◆ **WORK ITEM**: Copy out each line of the data that contains "below".

◆ **Collected data**:
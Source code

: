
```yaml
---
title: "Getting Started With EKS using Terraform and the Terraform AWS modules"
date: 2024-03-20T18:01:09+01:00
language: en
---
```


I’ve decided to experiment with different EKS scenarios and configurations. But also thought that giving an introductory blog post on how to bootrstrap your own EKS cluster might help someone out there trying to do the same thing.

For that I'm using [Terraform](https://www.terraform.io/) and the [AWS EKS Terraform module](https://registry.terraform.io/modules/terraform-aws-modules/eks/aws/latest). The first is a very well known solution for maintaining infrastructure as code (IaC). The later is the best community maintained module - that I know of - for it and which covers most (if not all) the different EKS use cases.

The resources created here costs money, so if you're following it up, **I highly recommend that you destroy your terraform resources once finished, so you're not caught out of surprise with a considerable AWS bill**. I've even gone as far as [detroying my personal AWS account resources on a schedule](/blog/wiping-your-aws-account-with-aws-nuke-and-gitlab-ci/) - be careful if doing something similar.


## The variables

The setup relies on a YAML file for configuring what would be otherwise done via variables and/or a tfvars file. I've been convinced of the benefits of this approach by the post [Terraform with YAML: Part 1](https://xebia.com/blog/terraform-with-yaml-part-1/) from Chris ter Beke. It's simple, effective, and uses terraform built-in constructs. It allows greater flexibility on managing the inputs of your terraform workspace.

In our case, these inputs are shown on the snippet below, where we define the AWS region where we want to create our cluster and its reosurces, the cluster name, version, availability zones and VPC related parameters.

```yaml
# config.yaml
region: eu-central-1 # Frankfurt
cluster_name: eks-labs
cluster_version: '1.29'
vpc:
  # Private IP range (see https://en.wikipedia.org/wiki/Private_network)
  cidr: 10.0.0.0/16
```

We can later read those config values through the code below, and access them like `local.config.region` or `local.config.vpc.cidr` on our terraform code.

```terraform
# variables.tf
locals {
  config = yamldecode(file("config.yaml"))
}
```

◆ **WORKED SOLUTION**:
In our case, these inputs are shown on the snippet below, where we define the AWS region where we want to create our cluster and its reosurces, the cluster name, version, availability zones and VPC related parameters.
We can later read those config values through the code below, and access them like `local.config.region` or `local.config.vpc.cidr` on our terraform code.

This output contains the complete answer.